'''

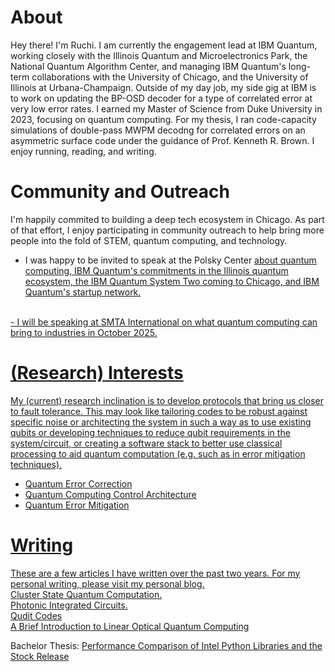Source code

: # About
Hey there! I'm Ruchi. I am currently the engagement lead at IBM Quantum, working closely with the Illinois Quantum and Microelectronics Park, the National Quantum Algorithm Center, and managing IBM Quantum's long-term collaborations with the University of Chicago, and the University of Illinois at Urbana-Champaign. Outside of my day job, my side gig at IBM is to work on updating the BP-OSD decoder for a type of correlated error at very low error rates.
I earned my Master of Science from Duke University in 2023, focusing on quantum computing. For my thesis, I ran code-capacity simulations of double-pass MWPM decodng for correlated errors on an asymmetric surface code under the guidance of Prof. Kenneth R. Brown.
I enjoy running, reading, and writing. 

# Community and Outreach
I'm happily commited to building a deep tech ecosystem in Chicago. As part of that effort, I enjoy participating in community outreach to help bring more people into the fold of STEM, quantum computing, and technology.
<br>
- I was happy to be invited to speak at the Polsky Center <a href="https://polsky.uchicago.edu/programs-events/deep-tech-ventures-corporate-collision/speakers/" target="_blank"> about quantum computing, IBM Quantum's commitments in the Illinois quantum ecosystem, the IBM Quantum System Two coming to Chicago, and IBM Quantum's startup network.
<br>
- I will be speaking at SMTA International on what quantum computing can bring to industries in October 2025.


# (Research) Interests

My (current) research inclination is to develop protocols that bring us closer to fault tolerance.  This may look like tailoring codes to be robust against specific noise or architecting the system in such a way as to use existing qubits or developing techniques to reduce qubit requirements in the system/circuit, or creating a software stack to better use classical processing to aid quantum computation (e.g. such as in error mitigation techniques).
 
- Quantum Error Correction 
- Quantum Computing Control Architecture
- Quantum Error Mitigation

# Writing
These are a few articles I have written over the past two years. For my personal writing, please visit <a href="https://ruchipendse.blogspot.com/">my personal blog.</a>
<br>
<a href="https://drive.google.com/file/d/1gNKkivoqyBdCM9kp-qAxtYe6io8pw0rt/view?usp=share_link" target="_blank">Cluster State Quantum Computation.</a>
<br>
<a href="https://drive.google.com/drive/u/0/folders/1fPT2doDZbzv4f_A-dPLov-Qkftn-KikL" target="_blank">Photonic Integrated Circuits.</a>
<br>
<a href="https://drive.google.com/drive/u/0/folders/1fPT2doDZbzv4f_A-dPLov-Qkftn-KikL" target="_blank">Qudit Codes</a>
<br>
<a href="https://drive.google.com/file/d/1NT9C6_xG8Jcc5TnTxaQWvwTGqgh2WmZW/view?usp=share_link" target="_blank">A Brief Introduction to Linear Optical Quantum Computing</a>

Bachelor Thesis:
<a href= "https://drive.google.com/file/d/1ckSlZ0qIUFn-dAvM12PmHoTc57CDcE_4/view?usp=sharing" target="_blank">Performance Comparison of Intel Python Libraries and the Stock Release</a>






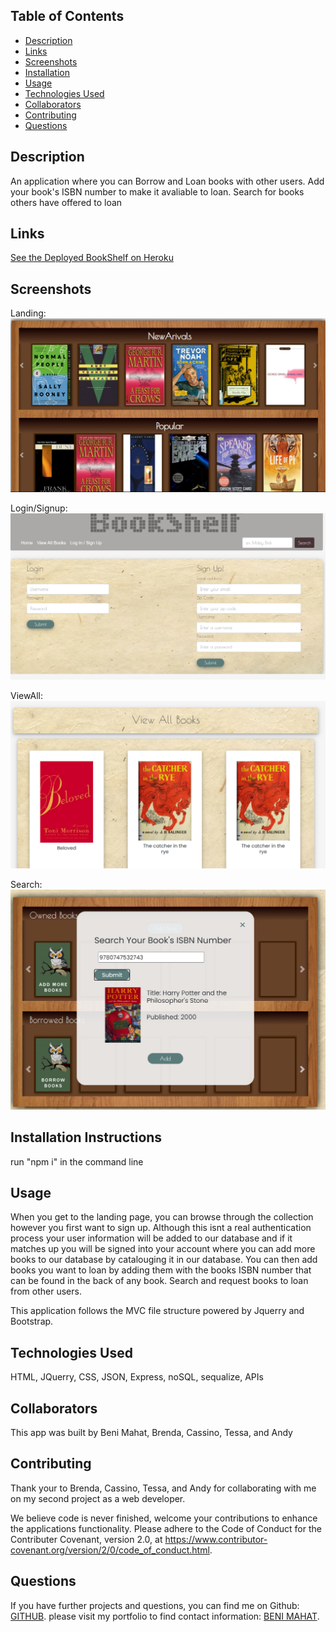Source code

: 
## Table of Contents

* [Description](#description)
* [Links](#links)
* [Screenshots](#screenshots)
* [Installation](#installation)
* [Usage](#usage)
* [Technologies Used](#technologies)
* [Collaborators](#collaborators)
* [Contributing](#contributing)
* [Questions](#questions)

## Description

An application where you can Borrow and Loan books with other users. Add your book's ISBN number to make it avaliable to loan. Search for books others have offered to loan

## Links

[See the Deployed BookShelf on Heroku](https://bookshelf-borrow-books.herokuapp.com/)

## Screenshots

Landing:
![ Search:](public/assets/images/bookcase.png)

Login/Signup:
![ Login/Signup:](public/assets/images/login.png)

ViewAll:
![View all:](public/assets/images/viewall.png)

Search:
![Search](public/assets/images/search.png)



## Installation Instructions

run "npm i" in the command line

## Usage

When you get to the landing page, you can browse through the collection however you first want to sign up. Although this isnt a real authentication process your user information will be added to our database and if it matches up you will be signed into your account where you can add more books to our database by catalouging it in our database. You can then add books you want to loan by adding them with the books ISBN number that can be found in the back of any book. Search and request books to loan from other users. 

This application follows the MVC file structure powered by Jquerry and Bootstrap.  

## Technologies Used

HTML, JQuerry, CSS, JSON, Express, noSQL, sequalize, APIs

## Collaborators

This app was built by Beni Mahat, Brenda, Cassino, Tessa, and Andy

## Contributing

Thank your to  Brenda, Cassino, Tessa, and Andy for collaborating with me on my second project as a web developer. 


We believe code is never finished, welcome your contributions to enhance the applications functionality. Please adhere to the Code of Conduct for the Contributer Covenant, version 2.0, at https://www.contributor-covenant.org/version/2/0/code_of_conduct.html.

## Questions

If you have further projects and questions, you can find me on Github: [GITHUB](https://github.com/benimahat1291). 
please visit my portfolio to find contact information: [BENI MAHAT](https://benimahat1291.github.io/Portfolio_v2/#/). 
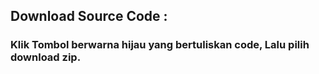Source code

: ## Download Source Code : 
  
  ### Klik Tombol berwarna hijau yang bertuliskan code, Lalu pilih download zip.
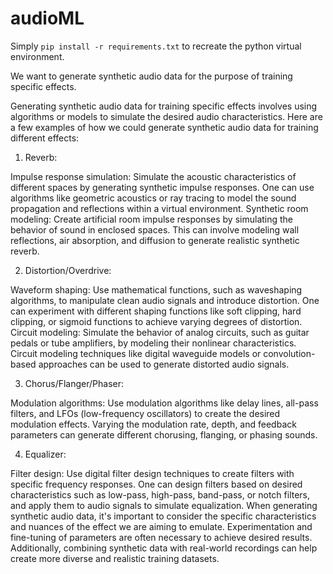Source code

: # audioML

Simply `pip install -r requirements.txt` to recreate the python virtual environment.

We want to generate synthetic audio data for the purpose of training specific effects.

Generating synthetic audio data for training specific effects involves using algorithms or models to simulate the desired audio characteristics. Here are a few examples of how we could generate synthetic audio data for training different effects:

1. Reverb:

Impulse response simulation: Simulate the acoustic characteristics of different spaces by generating synthetic impulse responses. One can use algorithms like geometric acoustics or ray tracing to model the sound propagation and reflections within a virtual environment.
Synthetic room modeling: Create artificial room impulse responses by simulating the behavior of sound in enclosed spaces. This can involve modeling wall reflections, air absorption, and diffusion to generate realistic synthetic reverb.

2. Distortion/Overdrive:

Waveform shaping: Use mathematical functions, such as waveshaping algorithms, to manipulate clean audio signals and introduce distortion. One can experiment with different shaping functions like soft clipping, hard clipping, or sigmoid functions to achieve varying degrees of distortion.
Circuit modeling: Simulate the behavior of analog circuits, such as guitar pedals or tube amplifiers, by modeling their nonlinear characteristics. Circuit modeling techniques like digital waveguide models or convolution-based approaches can be used to generate distorted audio signals.

3. Chorus/Flanger/Phaser:

Modulation algorithms: Use modulation algorithms like delay lines, all-pass filters, and LFOs (low-frequency oscillators) to create the desired modulation effects. Varying the modulation rate, depth, and feedback parameters can generate different chorusing, flanging, or phasing sounds.


4. Equalizer:

Filter design: Use digital filter design techniques to create filters with specific frequency responses. One can design filters based on desired characteristics such as low-pass, high-pass, band-pass, or notch filters, and apply them to audio signals to simulate equalization.
When generating synthetic audio data, it's important to consider the specific characteristics and nuances of the effect we are aiming to emulate. Experimentation and fine-tuning of parameters are often necessary to achieve desired results. Additionally, combining synthetic data with real-world recordings can help create more diverse and realistic training datasets.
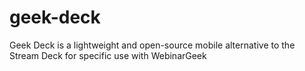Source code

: # geek-deck
Geek Deck is a lightweight and open-source mobile alternative to the Stream Deck for specific use with WebinarGeek
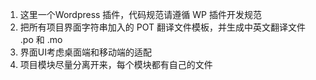 1. 这里一个Wordpress 插件，代码规范请遵循 WP 插件开发规范
2. 把所有项目界面字符串加入的 POT 翻译文件模板，并生成中英文翻译文件 .po 和 .mo
3. 界面UI考虑桌面端和移动端的适配
4. 项目模块尽量分离开来，每个模块都有自己的文件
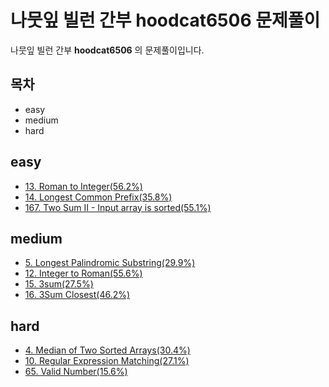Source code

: # 나뭇잎 빌런 간부 hoodcat6506 문제풀이

나뭇잎 빌런 간부 **hoodcat6506** 의 문제풀이입니다.

## 목차
* easy
* medium
* hard

## easy
* [13. Roman to Integer(56.2%)](https://leetcode.com/problems/roman-to-integer)
* [14. Longest Common Prefix(35.8%)](https://leetcode.com/problems/longest-common-prefix)
* [167. Two Sum II - Input array is sorted(55.1%)](https://leetcode.com/problems/two-sum-ii-input-array-is-sorted)

## medium
* [5. Longest Palindromic Substring(29.9%)](https://leetcode.com/problems/longest-palindromic-substring)
* [12. Integer to Roman(55.6%)](https://leetcode.com/problems/integer-to-roman)
* [15. 3sum(27.5%)](https://leetcode.com/problems/3sum)
* [16. 3Sum Closest(46.2%)](https://leetcode.com/problems/3sum-closest)

## hard
* [4. Median of Two Sorted Arrays(30.4%)](https://leetcode.com/problems/median-of-two-sorted-arrays)
* [10. Regular Expression Matching(27.1%)](https://leetcode.com/problems/regular-expression-matching)
* [65. Valid Number(15.6%)](https://leetcode.com/problems/valid-number)
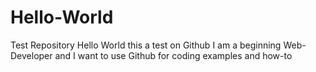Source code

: # Hello-World
Test Repository
Hello World
this a test on Github
I am a beginning Web-Developer and I want to use Github for coding examples and how-to

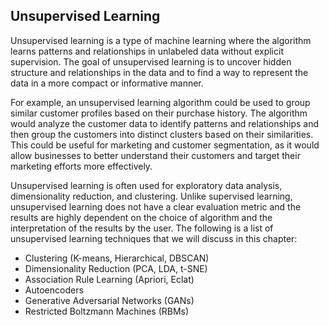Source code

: ## Unsupervised Learning

Unsupervised learning is a type of machine learning where the algorithm learns patterns and relationships in unlabeled data without explicit supervision. The goal of unsupervised learning is to uncover hidden structure and relationships in the data and to find a way to represent the data in a more compact or informative manner.

For example, an unsupervised learning algorithm could be used to group similar customer profiles based on their purchase history. The algorithm would analyze the customer data to identify patterns and relationships and then group the customers into distinct clusters based on their similarities. This could be useful for marketing and customer segmentation, as it would allow businesses to better understand their customers and target their marketing efforts more effectively.

Unsupervised learning is often used for exploratory data analysis, dimensionality reduction, and clustering. Unlike supervised learning, unsupervised learning does not have a clear evaluation metric and the results are highly dependent on the choice of algorithm and the interpretation of the results by the user. The following is a list of unsupervised learning techniques that we will discuss in this chapter:

-   Clustering (K-means, Hierarchical, DBSCAN)
-   Dimensionality Reduction (PCA, LDA, t-SNE)
-   Association Rule Learning (Apriori, Eclat)
-   Autoencoders
-   Generative Adversarial Networks (GANs)
-   Restricted Boltzmann Machines (RBMs)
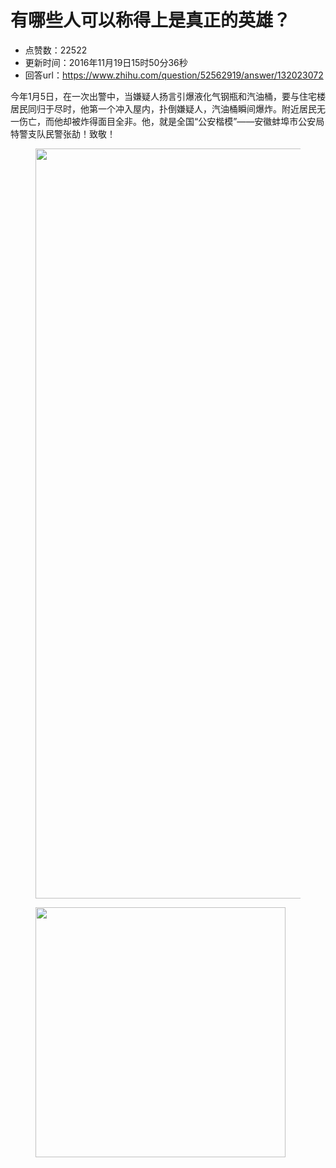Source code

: # 有哪些人可以称得上是真正的英雄？
- 点赞数：22522
- 更新时间：2016年11月19日15时50分36秒
- 回答url：https://www.zhihu.com/question/52562919/answer/132023072
<body>
 <p data-pid="KVHAag7k">今年1月5日，在一次出警中，当嫌疑人扬言引爆液化气钢瓶和汽油桶，要与住宅楼居民同归于尽时，他第一个冲入屋内，扑倒嫌疑人，汽油桶瞬间爆炸。附近居民无一伤亡，而他却被炸得面目全非。他，就是全国“公安楷模”——安徽蚌埠市公安局特警支队民警张劼！致敬！</p>
 <figure>
  <img src="https://pica.zhimg.com/50/v2-f0724dc3ccaf25be8cc844f027f6f3ea_720w.jpg?source=1940ef5c" data-rawwidth="1200" data-rawheight="675" data-original-token="v2-f0724dc3ccaf25be8cc844f027f6f3ea" class="origin_image zh-lightbox-thumb" width="1200" data-original="https://picx.zhimg.com/v2-f0724dc3ccaf25be8cc844f027f6f3ea_r.jpg?source=1940ef5c">
 </figure>
 <figure>
  <img src="https://picx.zhimg.com/50/v2-b888a6046cc8d4fb623dcc66af9ce189_720w.jpg?source=1940ef5c" data-rawwidth="400" data-rawheight="600" data-original-token="v2-b888a6046cc8d4fb623dcc66af9ce189" class="content_image" width="400">
 </figure>
</body>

'''

What you should do: The lines to repeat start at the one holding "Learning (Apriori, Eclat)" and run through the last line of the records above; write them out exactly, both ends included, but not the pictures.

Output for this task:
-   Association Rule Learning (Apriori, Eclat)
-   Autoencoders
-   Generative Adversarial Networks (GANs)
-   Restricted Boltzmann Machines (RBMs)
Source code

: # 有哪些人可以称得上是真正的英雄？
- 点赞数：22522
- 更新时间：2016年11月19日15时50分36秒
- 回答url：https://www.zhihu.com/question/52562919/answer/132023072
<body>
 <p data-pid="KVHAag7k">今年1月5日，在一次出警中，当嫌疑人扬言引爆液化气钢瓶和汽油桶，要与住宅楼居民同归于尽时，他第一个冲入屋内，扑倒嫌疑人，汽油桶瞬间爆炸。附近居民无一伤亡，而他却被炸得面目全非。他，就是全国“公安楷模”——安徽蚌埠市公安局特警支队民警张劼！致敬！</p>
 <figure>
  <img src="https://pica.zhimg.com/50/v2-f0724dc3ccaf25be8cc844f027f6f3ea_720w.jpg?source=1940ef5c" data-rawwidth="1200" data-rawheight="675" data-original-token="v2-f0724dc3ccaf25be8cc844f027f6f3ea" class="origin_image zh-lightbox-thumb" width="1200" data-original="https://picx.zhimg.com/v2-f0724dc3ccaf25be8cc844f027f6f3ea_r.jpg?source=1940ef5c">
 </figure>
 <figure>
  <img src="https://picx.zhimg.com/50/v2-b888a6046cc8d4fb623dcc66af9ce189_720w.jpg?source=1940ef5c" data-rawwidth="400" data-rawheight="600" data-original-token="v2-b888a6046cc8d4fb623dcc66af9ce189" class="content_image" width="400">
 </figure>
</body>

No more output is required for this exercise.